The Kiaka mine, located just 45 kilometres south of WAF’s established Sanbrado operation, poured its first gold in mid-2025, ahead of schedule and under budget. That’s rare in mining. With expected production of around 234,000 ounces annually over a 20-year mine life, Kiaka is central to WAF’s growth story. Group production guidance of 290,000 to 360,000 ounces for 2025 remains firmly on track. Looking ahead, WAF is targeting peak annual production of around 569,000 ounces by 2029 as Sanbrado, Kiaka, and Toega ramp up together. If achieved, that would position WAF among the larger ASX-listed African gold producers.
Even after today’s brutal selloff, the stock sits near the upper end of its 52-week range (A$1.415–A$3.09) and remains roughly 100% higher than this time last year. The fundamentals haven’t changed, but investor perception of risk certainly has.
Resource Nationalism Is Heating Up
Burkina Faso’s aggressive push for a larger Kiaka stake isn’t an isolated event. It’s part of a broader wave of resource nationalism sweeping across West Africa. Under Captain Ibrahim Traoré, who seized power in a 2022 coup, the government has made securing greater control over foreign-owned mining operations a top priority. Similar moves are playing out in neighbouring Mali, where foreign miners face mounting pressure to hand over larger stakes.

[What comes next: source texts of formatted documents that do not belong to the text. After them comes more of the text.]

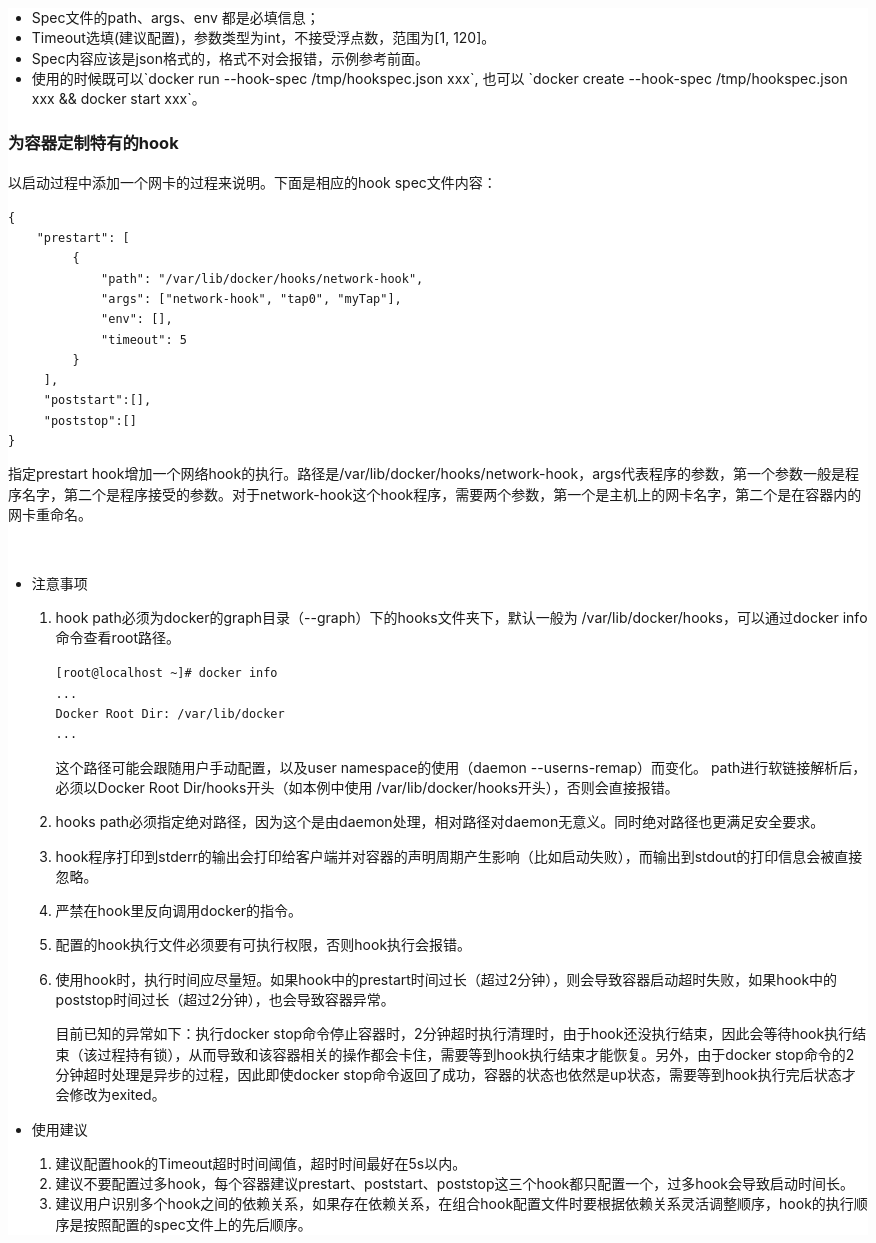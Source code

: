 -   Spec文件的path、args、env 都是必填信息；
-   Timeout选填\(建议配置\)，参数类型为int，不接受浮点数，范围为\[1, 120\]。
-   Spec内容应该是json格式的，格式不对会报错，示例参考前面。
-   使用的时候既可以\`docker run \--hook-spec /tmp/hookspec.json xxx\`, 也可以 \`docker create \--hook-spec /tmp/hookspec.json xxx && docker start xxx\`。

### 为容器定制特有的hook

以启动过程中添加一个网卡的过程来说明。下面是相应的hook spec文件内容：

```
{
    "prestart": [
         {
             "path": "/var/lib/docker/hooks/network-hook",             
             "args": ["network-hook", "tap0", "myTap"],             
             "env": [],
             "timeout": 5
         }
     ],
     "poststart":[],     
     "poststop":[]
}
```

指定prestart hook增加一个网络hook的执行。路径是/var/lib/docker/hooks/network-hook，args代表程序的参数，第一个参数一般是程序名字，第二个是程序接受的参数。对于network-hook这个hook程序，需要两个参数，第一个是主机上的网卡名字，第二个是在容器内的网卡重命名。

  

-   注意事项
    1.  hook path必须为docker的graph目录（\--graph）下的hooks文件夹下，默认一般为 /var/lib/docker/hooks，可以通过docker info命令查看root路径。

        ```
        [root@localhost ~]# docker info 
        ... 
        Docker Root Dir: /var/lib/docker 
        ...
        ```

        这个路径可能会跟随用户手动配置，以及user namespace的使用（daemon --userns-remap）而变化。 path进行软链接解析后，必须以Docker Root Dir/hooks开头（如本例中使用 /var/lib/docker/hooks开头），否则会直接报错。

    2.  hooks path必须指定绝对路径，因为这个是由daemon处理，相对路径对daemon无意义。同时绝对路径也更满足安全要求。
    3.  hook程序打印到stderr的输出会打印给客户端并对容器的声明周期产生影响（比如启动失败），而输出到stdout的打印信息会被直接忽略。
    4.  严禁在hook里反向调用docker的指令。
    5.  配置的hook执行文件必须要有可执行权限，否则hook执行会报错。
    6.  使用hook时，执行时间应尽量短。如果hook中的prestart时间过长（超过2分钟），则会导致容器启动超时失败，如果hook中的poststop时间过长（超过2分钟），也会导致容器异常。

        目前已知的异常如下：执行docker stop命令停止容器时，2分钟超时执行清理时，由于hook还没执行结束，因此会等待hook执行结束（该过程持有锁），从而导致和该容器相关的操作都会卡住，需要等到hook执行结束才能恢复。另外，由于docker stop命令的2分钟超时处理是异步的过程，因此即使docker stop命令返回了成功，容器的状态也依然是up状态，需要等到hook执行完后状态才会修改为exited。



-   使用建议
    1.  建议配置hook的Timeout超时时间阈值，超时时间最好在5s以内。
    2.  建议不要配置过多hook，每个容器建议prestart、poststart、poststop这三个hook都只配置一个，过多hook会导致启动时间长。
    3.  建议用户识别多个hook之间的依赖关系，如果存在依赖关系，在组合hook配置文件时要根据依赖关系灵活调整顺序，hook的执行顺序是按照配置的spec文件上的先后顺序。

The country’s updated 2024 mining code gives the state significant leverage:
– Mandatory 15% free-carried government equity in all projects
– Provision for additional state acquisition of “at least 30%” in strategic mines
– Priority dividend payments flow directly to the government
WAF has responded with an alternative proposal aimed at boosting government revenue through developing new and previously closed mining projects, rather than simply diluting existing shareholders. CEO Richard Hyde is hosting an investor webinar today (November 26) to provide clarity on negotiations.
The Investor’s Takeaway
Consider buying if: You’re comfortable with frontier-market risk, have a long-term horizon, and believe gold prices will remain elevated. Some analysts see upside towards A$3–4 if WAF secures favourable terms. The unhedged gold exposure offers significant leverage to rising prices.
Consider selling if: You need capital security or can’t stomach another trading halt. With approximately A$426 million in debt and 100% exposure to a politically volatile jurisdiction, this isn’t a “sleep well at night” stock.
The bottom line: WAF is a high-conviction play for risk-tolerant investors. If negotiations succeed, expect a sharp re-rating. If Burkina Faso plays hardball, shareholders may end up with a much smaller slice of what was once a very attractive pie. Know your risk appetite before making a move.